Dorothy Uhnak dead at 76
Oh man, this news just sucks in so many ways:
Dorothy Uhnak, once famous as a 125-pound New York City Transit Authority
policewoman who knocked down and arrested an armed mugger and then
better known as the author of gritty, suspenseful, best-selling crime
novels, died on Saturday in Greenport, N.Y. She was 76 and lived in
Shelter Island, N.Y.
Her daughter, Tracy Uhnak, said she died of a deliberate drug
overdose.

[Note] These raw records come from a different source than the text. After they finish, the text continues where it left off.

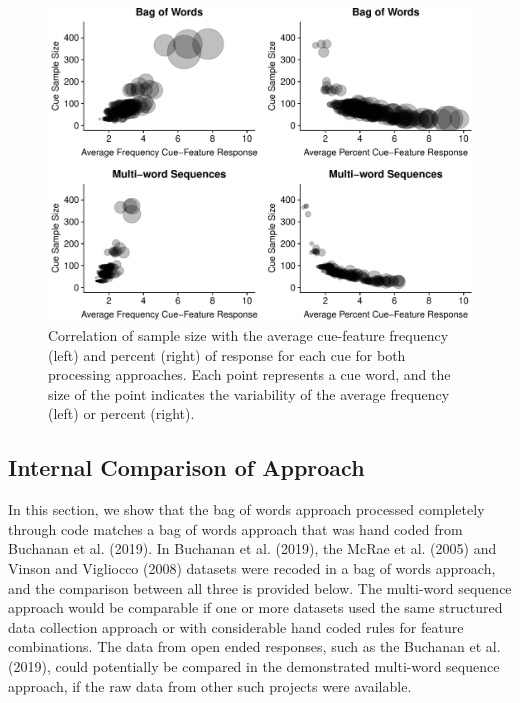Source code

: \documentclass[man]{apa6}
\begin{document}
\begin{figure}
\centering
\includegraphics{flt_manuscript_files/figure-latex/correlation-fig-1.pdf}
\caption{\label{fig:correlation-fig}Correlation of sample size with the average cue-feature frequency (left) and percent (right) of response for each cue for both processing approaches. Each point represents a cue word, and the size of the point indicates the variability of the average frequency (left) or percent (right).}
\end{figure}

\hypertarget{internal-comparison-of-approach}{%
\subsection{Internal Comparison of Approach}\label{internal-comparison-of-approach}}

In this section, we show that the bag of words approach processed completely through code matches a bag of words approach that was hand coded from Buchanan et al. (2019). In Buchanan et al. (2019), the McRae et al. (2005) and Vinson and Vigliocco (2008) datasets were recoded in a bag of words approach, and the comparison between all three is provided below. The multi-word sequence approach would be comparable if one or more datasets used the same structured data collection approach or with considerable hand coded rules for feature combinations. The data from open ended responses, such as the Buchanan et al. (2019), could potentially be compared in the demonstrated multi-word sequence approach, if the raw data from other such projects were available.
\end{document}
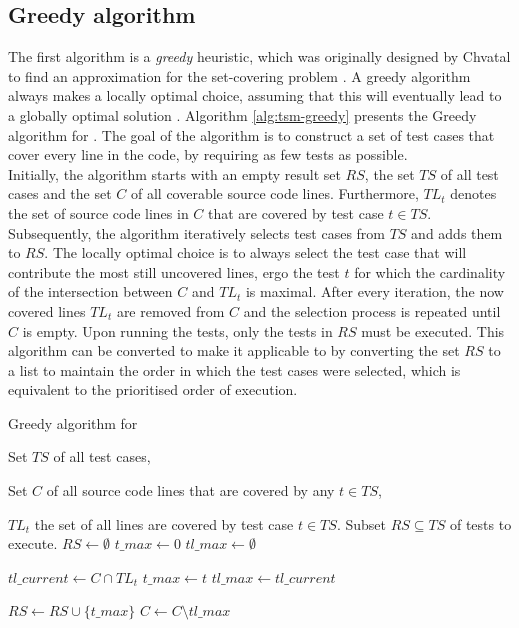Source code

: 
\subsection{Greedy algorithm}\label{ssec:alg-greedy}
The first algorithm is a \emph{greedy} heuristic, which was originally designed by Chvatal to find an approximation for the set-covering problem \cite{evaluationoftestsuiteminimization}. A greedy algorithm always makes a locally optimal choice, assuming that this will eventually lead to a globally optimal solution \cite{10.5555/1614191}. Algorithm \ref{alg:tsm-greedy} presents the Greedy algorithm for \tsm{}. The goal of the algorithm is to construct a set of test cases that cover every line in the code, by requiring as few tests as possible.\\

\noindent Initially, the algorithm starts with an empty result set $RS$, the set $TS$ of all test cases and the set $C$ of all coverable source code lines. Furthermore, $TL_t$ denotes the set of source code lines in $C$ that are covered by test case $t \in TS$. Subsequently, the algorithm iteratively selects test cases from $TS$ and adds them to $RS$. The locally optimal choice is to always select the test case that will contribute the most still uncovered lines, ergo the test $t$ for which the cardinality of the intersection between $C$ and $TL_t$ is maximal. After every iteration, the now covered lines $TL_t$ are removed from $C$ and the selection process is repeated until $C$ is empty. Upon running the tests, only the tests in $RS$ must be executed. This algorithm can be converted to make it applicable to \tcp{} by converting the set $RS$ to a list to maintain the order in which the test cases were selected, which is equivalent to the prioritised order of execution.

\begin{algorithm}[h!]
\caption{Greedy algorithm for \tsm{}}
\label{alg:tsm-greedy}
\begin{algorithmic}[1]
	 Set $TS$ of all test cases,
	
	Set $C$ of all source code lines that are covered by any $t \in TS$,
	
	$TL_t$ the set of all lines are covered by test case $t \in TS$.
	 Subset $RS \subseteq TS$ of tests to execute.
	\State $RS \gets \emptyset$
		\State $t\_max \gets 0$
		\State $tl\_max \gets \emptyset$
		
			\State $tl\_current \gets C \cap TL_{t}$
				\State $t\_max \gets t$
				\State $tl\_max \gets tl\_current$
			\EndIf
		\EndFor
		
		\State $RS \gets RS \cup \{t\_max\}$
		\State $C \gets C \setminus tl\_max$
	\EndWhile
\end{algorithmic}
\end{algorithm}
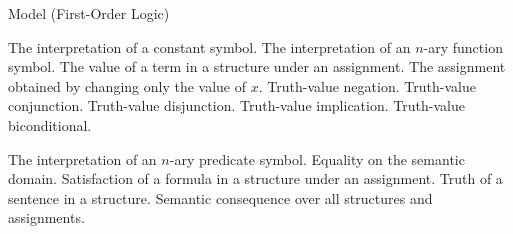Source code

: \begin{modelbox}{Model (First-Order Logic)}
\begin{model}
\begin{modelfunctions}
    {The interpretation of a constant symbol.}
    {The interpretation of an \(n\)-ary function symbol.}
    {The value of a term in a structure under an assignment.}
    {The assignment obtained by changing only the value of \(x\).}
    {Truth-value negation.}
    {Truth-value conjunction.}
    {Truth-value disjunction.}
    {Truth-value implication.}
    {Truth-value biconditional.}
\end{modelfunctions}

\begin{modelrelations}
    {The interpretation of an \(n\)-ary predicate symbol.}
    {Equality on the semantic domain.}
    {Satisfaction of a formula in a structure under an assignment.}
    {Truth of a sentence in a structure.}
  \modelrelation{\models}{\Gamma\models\varphi}
    {Semantic consequence over all structures and assignments.}
\end{modelrelations}

\begin{modelsemantics}
\end{modelsemantics}


\end{model}
\end{modelbox}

She added that her mother had had a variety of accidents in
recent years, was often depressed and had discussed suicide
matter-of-factly.
“You don’t have to kill yourself today,” she said more than once, her daughter recalled. “You can do it tomorrow.”
Uhnak won the Best First novel Edgar in 1968 for THE BAIT and followed it up with several books featuring NYPD detective Christie Opara before she broke out with the standalone LAW AND ORDER (1973), about three generations of a police family.
She was there before everybody – before Wambaugh, before Marcia Muller, Sue Grafton and Sara Paretsky, before the current crop of procedural and forensic thriller writers. And now she’s gone.
Uhnak is survived by her daughter, her husband, Anthony, and a sister, Mary Ellis of Hartsdale, N.Y.